Days like this are so hard. I'm sure that Phoenix is watching over you and your boys - especially today. Sending you lots of hugs!


----------



## C's Mom (Dec 7, 2009)

Sending you much strength today. I have to believe that we will see them again one day.


----------



## Katie and Paddy's Mum (Mar 31, 2010)

Aww, Laurie - I agree with Steph. There is no doubt in my mind that Phoenix is watching over you all - always. 
It's so hard to lose a cherished pet and family member. While we learn to smile through the tears, there are still days that the tears overwhelm us and the emotions are so raw.

I will be thinking of you today. Hold all your boys extra tight today, but even more so Reno. You both shared so much of Phoenix together. 

Hugs to you xo

Kim


----------



## Rainheart (Nov 28, 2010)

Hugs to you today on this sad day. I'm sure your boy is looking over you and your family with a wagging tail.


----------



## lucysmum (Sep 2, 2010)

Hugs.... I am so sorry. I know how you feel. Pheonix is sitting watching over you. He is licking away your tears. 

Hugs and kisses to you on this sad sad day.


----------



## Penny & Maggie's Mom (Oct 4, 2007)

Anniversaries are so hard.

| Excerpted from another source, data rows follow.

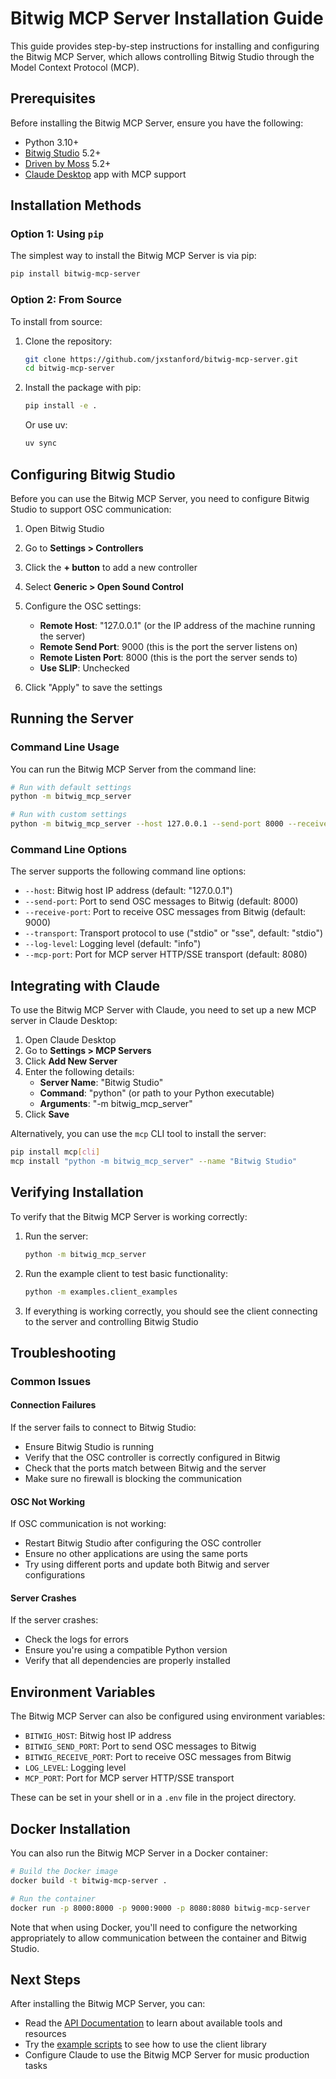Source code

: # Bitwig MCP Server Installation Guide

This guide provides step-by-step instructions for installing and configuring the Bitwig MCP Server, which allows controlling Bitwig Studio through the Model Context Protocol (MCP).

## Prerequisites

Before installing the Bitwig MCP Server, ensure you have the following:

- Python 3.10+
- [Bitwig Studio](https://www.bitwig.com/) 5.2+
- [Driven by Moss](https://www.mossgrabers.de/Software/Bitwig/Bitwig.html#5.2) 5.2+
- [Claude Desktop](https://claude.ai/download) app with MCP support

## Installation Methods

### Option 1: Using `pip`

The simplest way to install the Bitwig MCP Server is via pip:

```bash
pip install bitwig-mcp-server
```

### Option 2: From Source

To install from source:

1. Clone the repository:

   ```bash
   git clone https://github.com/jxstanford/bitwig-mcp-server.git
   cd bitwig-mcp-server
   ```

2. Install the package with pip:

   ```bash
   pip install -e .
   ```

   Or use uv:

   ```bash
   uv sync
   ```

## Configuring Bitwig Studio

Before you can use the Bitwig MCP Server, you need to configure Bitwig Studio to support OSC communication:

1. Open Bitwig Studio
2. Go to **Settings > Controllers**
3. Click the **+ button** to add a new controller
4. Select **Generic > Open Sound Control**
5. Configure the OSC settings:

   - **Remote Host**: "127.0.0.1" (or the IP address of the machine running the server)
   - **Remote Send Port**: 9000 (this is the port the server listens on)
   - **Remote Listen Port**: 8000 (this is the port the server sends to)
   - **Use SLIP**: Unchecked

6. Click "Apply" to save the settings

## Running the Server

### Command Line Usage

You can run the Bitwig MCP Server from the command line:

```bash
# Run with default settings
python -m bitwig_mcp_server

# Run with custom settings
python -m bitwig_mcp_server --host 127.0.0.1 --send-port 8000 --receive-port 9000 --transport stdio --log-level debug
```

### Command Line Options

The server supports the following command line options:

- `--host`: Bitwig host IP address (default: "127.0.0.1")
- `--send-port`: Port to send OSC messages to Bitwig (default: 8000)
- `--receive-port`: Port to receive OSC messages from Bitwig (default: 9000)
- `--transport`: Transport protocol to use ("stdio" or "sse", default: "stdio")
- `--log-level`: Logging level (default: "info")
- `--mcp-port`: Port for MCP server HTTP/SSE transport (default: 8080)

## Integrating with Claude

To use the Bitwig MCP Server with Claude, you need to set up a new MCP server in Claude Desktop:

1. Open Claude Desktop
2. Go to **Settings > MCP Servers**
3. Click **Add New Server**
4. Enter the following details:
   - **Server Name**: "Bitwig Studio"
   - **Command**: "python" (or path to your Python executable)
   - **Arguments**: "-m bitwig_mcp_server"
5. Click **Save**

Alternatively, you can use the `mcp` CLI tool to install the server:

```bash
pip install mcp[cli]
mcp install "python -m bitwig_mcp_server" --name "Bitwig Studio"
```

## Verifying Installation

To verify that the Bitwig MCP Server is working correctly:

1. Run the server:

   ```bash
   python -m bitwig_mcp_server
   ```

2. Run the example client to test basic functionality:

   ```bash
   python -m examples.client_examples
   ```

3. If everything is working correctly, you should see the client connecting to the server and controlling Bitwig Studio

## Troubleshooting

### Common Issues

#### Connection Failures

If the server fails to connect to Bitwig Studio:

- Ensure Bitwig Studio is running
- Verify that the OSC controller is correctly configured in Bitwig
- Check that the ports match between Bitwig and the server
- Make sure no firewall is blocking the communication

#### OSC Not Working

If OSC communication is not working:

- Restart Bitwig Studio after configuring the OSC controller
- Ensure no other applications are using the same ports
- Try using different ports and update both Bitwig and server configurations

#### Server Crashes

If the server crashes:

- Check the logs for errors
- Ensure you're using a compatible Python version
- Verify that all dependencies are properly installed

## Environment Variables

The Bitwig MCP Server can also be configured using environment variables:

- `BITWIG_HOST`: Bitwig host IP address
- `BITWIG_SEND_PORT`: Port to send OSC messages to Bitwig
- `BITWIG_RECEIVE_PORT`: Port to receive OSC messages from Bitwig
- `LOG_LEVEL`: Logging level
- `MCP_PORT`: Port for MCP server HTTP/SSE transport

These can be set in your shell or in a `.env` file in the project directory.

## Docker Installation

You can also run the Bitwig MCP Server in a Docker container:

```bash
# Build the Docker image
docker build -t bitwig-mcp-server .

# Run the container
docker run -p 8000:8000 -p 9000:9000 -p 8080:8080 bitwig-mcp-server
```

Note that when using Docker, you'll need to configure the networking appropriately to allow communication between the container and Bitwig Studio.

## Next Steps

After installing the Bitwig MCP Server, you can:

- Read the [API Documentation](API.md) to learn about available tools and resources
- Try the [example scripts](../examples/) to see how to use the client library
- Configure Claude to use the Bitwig MCP Server for music production tasks
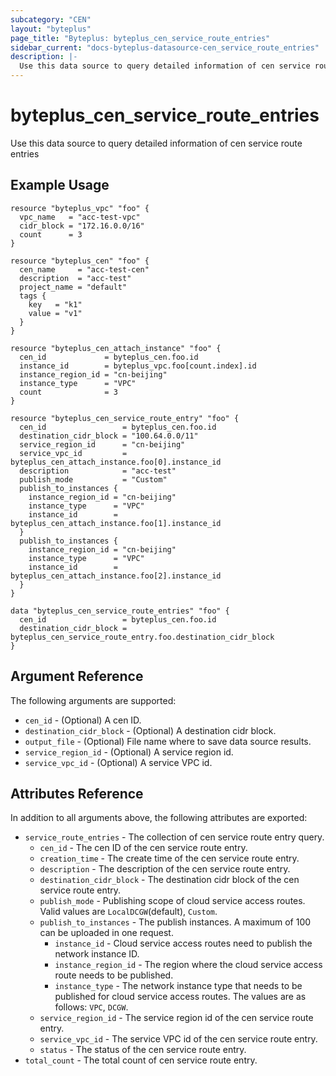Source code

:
 ```yaml
---
subcategory: "CEN"
layout: "byteplus"
page_title: "Byteplus: byteplus_cen_service_route_entries"
sidebar_current: "docs-byteplus-datasource-cen_service_route_entries"
description: |-
  Use this data source to query detailed information of cen service route entries
---
```

# byteplus_cen_service_route_entries
Use this data source to query detailed information of cen service route entries
## Example Usage
```hcl
resource "byteplus_vpc" "foo" {
  vpc_name   = "acc-test-vpc"
  cidr_block = "172.16.0.0/16"
  count      = 3
}

resource "byteplus_cen" "foo" {
  cen_name     = "acc-test-cen"
  description  = "acc-test"
  project_name = "default"
  tags {
    key   = "k1"
    value = "v1"
  }
}

resource "byteplus_cen_attach_instance" "foo" {
  cen_id             = byteplus_cen.foo.id
  instance_id        = byteplus_vpc.foo[count.index].id
  instance_region_id = "cn-beijing"
  instance_type      = "VPC"
  count              = 3
}

resource "byteplus_cen_service_route_entry" "foo" {
  cen_id                 = byteplus_cen.foo.id
  destination_cidr_block = "100.64.0.0/11"
  service_region_id      = "cn-beijing"
  service_vpc_id         = byteplus_cen_attach_instance.foo[0].instance_id
  description            = "acc-test"
  publish_mode           = "Custom"
  publish_to_instances {
    instance_region_id = "cn-beijing"
    instance_type      = "VPC"
    instance_id        = byteplus_cen_attach_instance.foo[1].instance_id
  }
  publish_to_instances {
    instance_region_id = "cn-beijing"
    instance_type      = "VPC"
    instance_id        = byteplus_cen_attach_instance.foo[2].instance_id
  }
}

data "byteplus_cen_service_route_entries" "foo" {
  cen_id                 = byteplus_cen.foo.id
  destination_cidr_block = byteplus_cen_service_route_entry.foo.destination_cidr_block
}
```
## Argument Reference
The following arguments are supported:
* `cen_id` - (Optional) A cen ID.
* `destination_cidr_block` - (Optional) A destination cidr block.
* `output_file` - (Optional) File name where to save data source results.
* `service_region_id` - (Optional) A service region id.
* `service_vpc_id` - (Optional) A service VPC id.

## Attributes Reference
In addition to all arguments above, the following attributes are exported:
* `service_route_entries` - The collection of cen service route entry query.
    * `cen_id` - The cen ID of the cen service route entry.
    * `creation_time` - The create time of the cen service route entry.
    * `description` - The description of the cen service route entry.
    * `destination_cidr_block` - The destination cidr block of the cen service route entry.
    * `publish_mode` - Publishing scope of cloud service access routes. Valid values are `LocalDCGW`(default), `Custom`.
    * `publish_to_instances` - The publish instances. A maximum of 100 can be uploaded in one request.
        * `instance_id` - Cloud service access routes need to publish the network instance ID.
        * `instance_region_id` - The region where the cloud service access route needs to be published.
        * `instance_type` - The network instance type that needs to be published for cloud service access routes. The values are as follows: `VPC`, `DCGW`.
    * `service_region_id` - The service region id of the cen service route entry.
    * `service_vpc_id` - The service VPC id of the cen service route entry.
    * `status` - The status of the cen service route entry.
* `total_count` - The total count of cen service route entry.


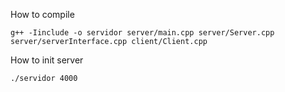 How to compile
```
g++ -Iinclude -o servidor server/main.cpp server/Server.cpp server/serverInterface.cpp client/Client.cpp
```

How to init server
```
./servidor 4000
```
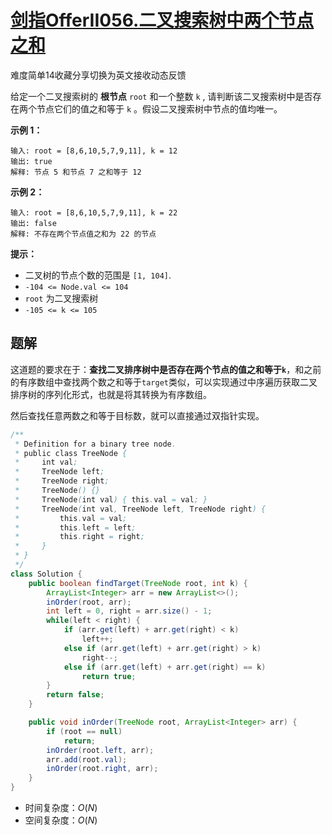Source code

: # [剑指OfferII056.二叉搜索树中两个节点之和](https://leetcode-cn.com/problems/opLdQZ/)

难度简单14收藏分享切换为英文接收动态反馈

给定一个二叉搜索树的 **根节点** `root` 和一个整数 `k` , 请判断该二叉搜索树中是否存在两个节点它们的值之和等于 `k` 。假设二叉搜索树中节点的值均唯一。

 

**示例 1：**

```
输入: root = [8,6,10,5,7,9,11], k = 12
输出: true
解释: 节点 5 和节点 7 之和等于 12
```

**示例 2：**

```
输入: root = [8,6,10,5,7,9,11], k = 22
输出: false
解释: 不存在两个节点值之和为 22 的节点
```

 

**提示：**

- 二叉树的节点个数的范围是 `[1, 104]`.
- `-104 <= Node.val <= 104`
- `root` 为二叉搜索树
- `-105 <= k <= 105`

## 题解

这道题的要求在于：**查找二叉排序树中是否存在两个节点的值之和等于`k`**，和之前的有序数组中查找两个数之和等于`target`类似，可以实现通过中序遍历获取二叉排序树的序列化形式，也就是将其转换为有序数组。

然后查找任意两数之和等于目标数，就可以直接通过双指针实现。

```java
/**
 * Definition for a binary tree node.
 * public class TreeNode {
 *     int val;
 *     TreeNode left;
 *     TreeNode right;
 *     TreeNode() {}
 *     TreeNode(int val) { this.val = val; }
 *     TreeNode(int val, TreeNode left, TreeNode right) {
 *         this.val = val;
 *         this.left = left;
 *         this.right = right;
 *     }
 * }
 */
class Solution {
    public boolean findTarget(TreeNode root, int k) {
        ArrayList<Integer> arr = new ArrayList<>();
        inOrder(root, arr);
        int left = 0, right = arr.size() - 1;
        while(left < right) {
            if (arr.get(left) + arr.get(right) < k)
                left++;
            else if (arr.get(left) + arr.get(right) > k)
                right--;
            else if (arr.get(left) + arr.get(right) == k)
                return true;
        }
        return false;
    }

    public void inOrder(TreeNode root, ArrayList<Integer> arr) {
        if (root == null) 
            return;
        inOrder(root.left, arr);
        arr.add(root.val);
        inOrder(root.right, arr);
    }
}
```

* 时间复杂度：$O(N)$
* 空间复杂度：$O(N)$
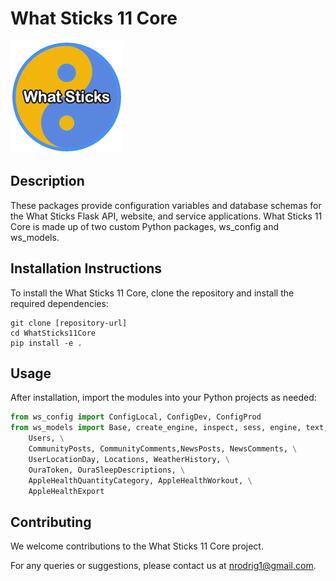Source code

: 
# What Sticks 11 Core

![What Sticks Logo](wsLogo180.png)

## Description
These packages provide configuration variables and database schemas for the What Sticks Flask API, website, and service applications. What Sticks 11 Core is made up of two custom Python packages, ws_config and ws_models.

## Installation Instructions
To install the What Sticks 11 Core, clone the repository and install the required dependencies:
```
git clone [repository-url]
cd WhatSticks11Core
pip install -e .
```



## Usage
After installation, import the modules into your Python projects as needed:

```python
from ws_config import ConfigLocal, ConfigDev, ConfigProd
from ws_models import Base, create_engine, inspect, sess, engine, text, \
    Users, \
    CommunityPosts, CommunityComments,NewsPosts, NewsComments, \
    UserLocationDay, Locations, WeatherHistory, \
    OuraToken, OuraSleepDescriptions, \
    AppleHealthQuantityCategory, AppleHealthWorkout, \
    AppleHealthExport
```


## Contributing

We welcome contributions to the What Sticks 11 Core project.


For any queries or suggestions, please contact us at nrodrig1@gmail.com.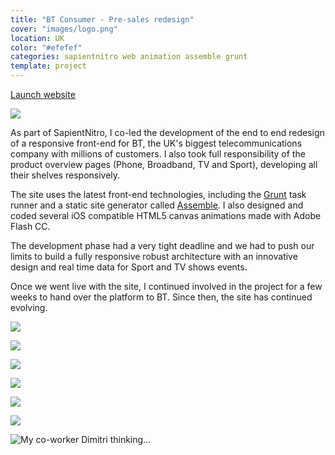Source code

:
 ```yaml
---
title: "BT Consumer - Pre-sales redesign"
cover: "images/logo.png"
location: UK
color: "#efefef"
categories: sapientnitro web animation assemble grunt
template: project
---
```


<p class="align-center">
<a class="btn external" role="button" href="http://productsandservices.bt.com" target="_blank">Launch website</a>
</p>

![](/work/bt/images/0.png)

As part of SapientNitro, I co-led the development of the end to end redesign of a responsive front-end for BT, the UK's biggest telecommunications company with millions of customers. I also took full responsibility of the product overview pages (Phone, Broadband, TV and Sport), developing all their shelves responsively.

The site uses the latest front-end technologies, including the [Grunt](https://gruntjs.com/) task runner and a static site generator called [Assemble](http://assemble.io/). I also designed and coded several iOS compatible HTML5 canvas animations made with Adobe Flash CC.

The development phase had a very tight deadline and we had to push our limits to build a fully responsive robust architecture with an innovative design and real time data for Sport and TV shows events.

Once we went live with the site, I continued involved in the project for a few weeks to hand over the platform to BT. Since then, the site has continued evolving.

![](/work/bt/images/1.jpg)

![](/work/bt/images/2.jpg)

![](/work/bt/images/3.jpg)

![](/work/bt/images/4.jpg)

![](/work/bt/images/5.jpg)

![](/work/bt/images/6.jpg)

![](/work/bt/images/dimitri-bt.jpg "My co-worker Dimitri thinking...")
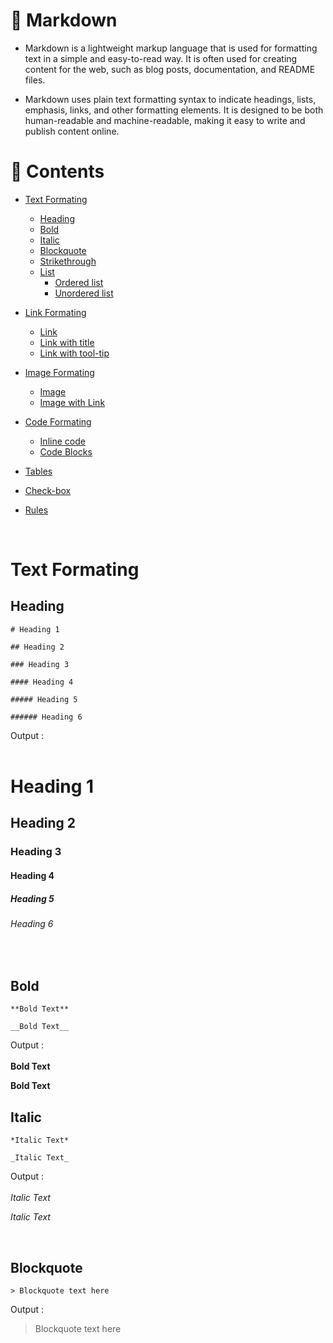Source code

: # 📑 Markdown

- Markdown is a lightweight markup language that is used for formatting text in a simple and easy-to-read way. It is often used for creating content for the web, such as blog posts, documentation, and README files. 

- Markdown uses plain text formatting syntax to indicate headings, lists, emphasis, links, and other formatting elements. It is designed to be both human-readable and machine-readable, making it easy to write and publish content online.

# 📝 Contents

- [Text Formating]()
    - [Heading]()
    - [Bold]()
    - [Italic]()
    - [Blockquote]()
    - [Strikethrough]()
    - [List]()
        - [Ordered list]()
        - [Unordered list]()
- [Link Formating]()
    - [Link]()
    - [Link with title]()
    - [Link with tool-tip]()
- [Image Formating]()
    - [Image]()
    - [Image with Link]()
- [Code Formating]()
    - [Inline code]()
    - [Code Blocks]()
- [Tables]()
- [Check-box]()

- [Rules]()

<br>

# Text Formating
## Heading

 ```
# Heading 1

## Heading 2

### Heading 3

#### Heading 4

##### Heading 5

###### Heading 6
```
Output :<br>
<br>

# Heading 1
## Heading 2

### Heading 3

#### Heading 4

##### Heading 5

###### Heading 6

<br>

## Bold

```
**Bold Text**

__Bold Text__
```
Output :<br>
<br>
**Bold Text**

__Bold Text__
<br>

## Italic
```
*Italic Text*

_Italic Text_
```
Output :<br>
<br>
*Italic Text*

_Italic Text_
<!-- ![Italic Output]( ) -->
<br>

## Blockquote

```
> Blockquote text here
```
Output :
> Blockquote text here

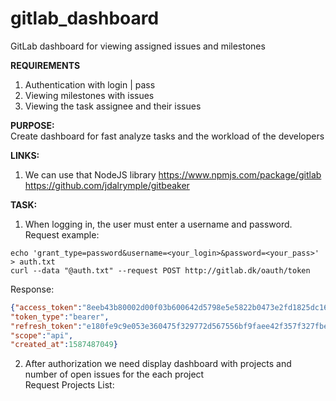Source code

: # gitlab_dashboard
GitLab dashboard for viewing assigned issues and milestones

**REQUIREMENTS**  
1. Authentication with login | pass
2. Viewing milestones with issues
3. Viewing the task assignee and their issues

**PURPOSE:**  
Create dashboard for fast analyze tasks and the workload of the developers

**LINKS:**
1. We can use that NodeJS library https://www.npmjs.com/package/gitlab https://github.com/jdalrymple/gitbeaker

**TASK:**
1. When logging in, the user must enter a username and password.  
Request example:  
```CURL
echo 'grant_type=password&username=<your_login>&password=<your_pass>' > auth.txt
curl --data "@auth.txt" --request POST http://gitlab.dk/oauth/token
```
Response:
```JSON
{"access_token":"8eeb43b80002d00f03b600642d5798e5e5822b0473e2fd1825dc16b614805172",
"token_type":"bearer",
"refresh_token":"e180fe9c9e053e360475f329772d567556bf9faee42f357f327fbea1ceaaa5fc",
"scope":"api",
"created_at":1587487049}
```
2. After authorization we need display dashboard with projects and number of open issues for the each project  
Request Projects List:

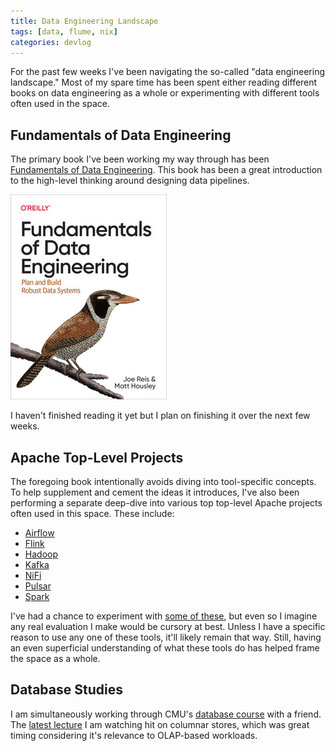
 ```yaml
---
title: Data Engineering Landscape
tags: [data, flume, nix]
categories: devlog
---
```


For the past few weeks I've been navigating the so-called "data engineering
landscape." Most of my spare time has been spent either reading different books
on data engineering as a whole or experimenting with different tools often
used in the space.

## Fundamentals of Data Engineering

The primary book I've been working my way through has been
[Fundamentals of Data Engineering](/snapshots/data-engineering-landscape/fundamentals-data-engineering.html).
This book has been a great introduction to the high-level thinking around
designing data pipelines.

![O'Reilly](/assets/img/data-engineering-landscape/oreilly.jpg)

I haven't finished reading it yet but I plan on finishing it over the next few
weeks.

## Apache Top-Level Projects

The foregoing book intentionally avoids diving into tool-specific concepts. To
help supplement and cement the ideas it introduces, I've also been performing a
separate deep-dive into various top top-level Apache projects often used in
this space. These include:

* [Airflow](/snapshots/data-engineering-landscape/airflow.html)
* [Flink](/snapshots/data-engineering-landscape/flink.html)
* [Hadoop](/snapshots/data-engineering-landscape/hadoop.html)
* [Kafka](/snapshots/data-engineering-landscape/kafka.html)
* [NiFi](/snapshots/data-engineering-landscape/nifi.html)
* [Pulsar](/snapshots/data-engineering-landscape/pulsar.html)
* [Spark](/snapshots/data-engineering-landscape/spark.html)

I've had a chance to experiment with [some of these](https://git.jrpotter.com/r/bootstrap/src/branch/main/specs),
but even so I imagine any real evaluation I make would be cursory at best.
Unless I have a specific reason to use any one of these tools, it'll likely
remain that way. Still, having an even superficial understanding of what these
tools do has helped frame the space as a whole.

## Database Studies

I am simultaneously working through CMU's
[database course](/snapshots/data-engineering-landscape/cmu-course.html) with a
friend. The [latest lecture](https://www.youtube.com/watch?v=q4W5r3GR0OU) I am
watching hit on columnar stores, which was great timing considering it's
relevance to OLAP-based workloads.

Thinking of you and Phoenix today.


----------



## CAROLINA MOM (May 12, 2009)

I am so sorry you woke to tears this morning, the loss of our beloved goldens is so profound because they have our entire hearts and bring us so much joy. A beautiful poem and tribute to your sweet boy Phoenix. 

Hugs to you as you go through this day.


----------



## musicgirl (Jul 26, 2009)

Such a beautiful poem. I still have those days. So many of us can sympathize with what you're going through. Sending you hugs! Stay strong!! And its so true, our babies wouldn't want us to be sad


----------



## magiclover (Apr 22, 2008)

Sending hugs and good thoughts to you today. It's so hard to lose them and we certainly never stop missing them no matter how long it has been.


----------



## paula bedard (Feb 5, 2008)

I hope the day becomes easier as you remember Phoenix and all love and joy he brought to your world.

It's been 4 years since my Sam passed and I've found myself calling Ike 'Sam' lately. Not sure why, but saying his name makes me smile and Ike doesn't seem to mind.


----------



## Jo Ellen (Feb 25, 2007)

I miss Phoenix too. Really I do.


----------



## janine (Aug 8, 2009)

Awwww, so sorry. Your Phoenix was a very handsome boy. I hope your day gets a little easier. The poem is wonderful.


----------



## PrincessDi (Jun 8, 2009)

8 years old is very young indeed! I know that these anniversaries and milestones can be so difficult, I'm so sorry. Hugs to you to see you through.


----------



## goldensmum (Oct 23, 2007)

Anniversaries are so very hard, I hope that your memories of Phoenix will help you through.

Run free Phoenix, and sleep softly


----------



## Dallas Gold (Dec 22, 2007)

What a beautiful soul, taken much too soon. HUGs on this sad anniversary.


----------



## GoldensGirl (Aug 2, 2010)

What a beautiful boy and what a lovely poetic tribute. A Phoenix lives forever, always rising again from the ashes of the fire that consumed it. Your Phoenix rises in your heart and memories and watches over you in spirit. 

Sending hugs and prayers for happy memories to help you through the day,
Lucy


----------



## ggdenny (Nov 2, 2008)

My thoughts are with you. He was such a beautiful boy.


----------



## coppers-mom (Jan 9, 2009)

The pain of losing them eases, but never goes away.
Phoenix was a beautiful boy. Big hugs to you on this sad day.


----------



## Karen519 (Aug 21, 2006)

*Laurie*

I am so VERY SORRY about Phoenix-what a beautiful boy!
I know how your heart aches.
Hope it will comfort you that Phoenix is playing with my two dogs at the Bridge, Snobear and Smooch.

I love the poem you posted!


----------



## sharlin (Feb 26, 2007)

Keep Playing Hard Precious Boy ~ Godslove Always


----------



## goldencontriever3 (Nov 7, 2008)

The anniversaries are so hard. I am so sorry. Hugs


----------